Perivascular Niche Cells Sense Thrombocytopenia and Activate Hematopoietic Stem Cells in an IL-1 Dependent Manner

Overview

Journal Nat Commun

Specialty Biology

Date 2023 Sep 28

PMID 37770432

Authors

Tiago C Luis

Nikolaos Barkas

Joana Carrelha

Alice Giustacchini

Stefania Mazzi

Ruggiero Norfo

Bishan Wu

Affaf Aliouat

Jose A Guerrero

Alba Rodriguez-Meira

Tiphaine Bouriez-Jones

Iain C Macaulay

Maria Jasztal

Guangheng Zhu

Heyu Ni

Matthew J Robson

Randy D Blakely

Adam J Mead

Claus Nerlov

Cedric Ghevaert

Sten Eirik W Jacobsen

Affiliations

Soon will be listed here.

Abstract

Hematopoietic stem cells (HSCs) residing in specialized niches in the bone marrow are responsible for the balanced output of multiple short-lived blood cell lineages in steady-state and in response to different challenges. However, feedback mechanisms by which HSCs, through their niches, sense acute losses of specific blood cell lineages remain to be established.
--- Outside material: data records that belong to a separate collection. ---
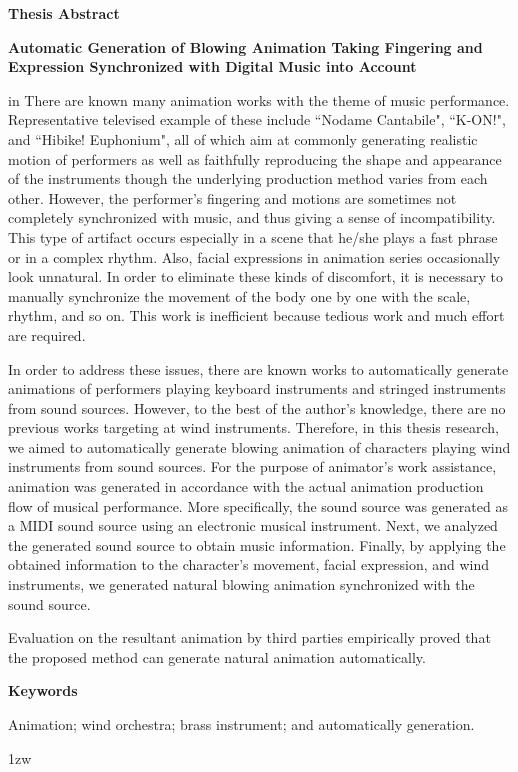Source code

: \begin{center}
{\bf {\large Thesis Abstract}}

\vspace{2ex}

{\bf {\large Automatic Generation of Blowing Animation Taking Fingering and Expression Synchronized with Digital Music into Account}}
\end{center}

\vspace{3ex}

 in
There are known many animation works with the theme of music performance. Representative televised example of these include ``Nodame Cantabile", ``K-ON!", and ``Hibike! Euphonium", all of which aim at commonly generating realistic motion of performers as well as faithfully reproducing the shape and appearance of the instruments though the underlying production method varies from each other. However, the performer's fingering and motions are sometimes not completely synchronized with music, and thus giving a sense of incompatibility. This type of artifact occurs especially in a scene that he/she plays a fast phrase or in a complex rhythm. Also, facial expressions in animation series occasionally look unnatural. In order to eliminate these kinds of discomfort, it is necessary to manually synchronize the movement of the body one by one with the scale, rhythm, and so on. This work is inefficient because tedious work and much effort are required.\par
%
In order to address these issues, there are known works to automatically generate animations of performers playing keyboard instruments and stringed instruments from sound sources. However, to the best of the author's knowledge, there are no previous works targeting at wind instruments. Therefore, in this thesis research, we aimed to automatically generate blowing animation of characters playing wind instruments from sound sources. For the purpose of animator's work assistance, animation was generated in accordance with the actual animation production flow of musical performance. More specifically, the sound source was generated as a MIDI sound source using an electronic musical instrument. Next, we analyzed the generated sound source to obtain music information. Finally, by applying the obtained information to the character's movement, facial expression, and wind instruments, we generated natural blowing animation synchronized with the sound source.\par
%
Evaluation on the resultant animation by third parties empirically proved that the proposed method can generate natural animation automatically.
\vspace{4ex}

\noindent
{\bf Keywords}

\noindent
Animation; wind orchestra; brass instrument; and automatically generation.

\parindent 1zw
While all HSCs replenish platelets, previous studies have shown that a large fraction of HSCs are molecularly primed for the megakaryocyte-platelet lineage and are rapidly recruited into proliferation upon platelet depletion. Platelets normally turnover in an activation-dependent manner, herein mimicked by antibodies inducing platelet activation and depletion. Antibody-mediated platelet activation upregulates expression of Interleukin-1 (IL-1) in platelets, and in bone marrow extracellular fluid in vivo. Genetic experiments demonstrate that rather than IL-1 directly activating HSCs, activation of bone marrow Lepr perivascular niche cells expressing IL-1 receptor is critical for the optimal activation of quiescent HSCs upon platelet activation and depletion. These findings identify a feedback mechanism by which activation-induced depletion of a mature blood cell lineage leads to a niche-dependent activation of HSCs to reinstate its homeostasis.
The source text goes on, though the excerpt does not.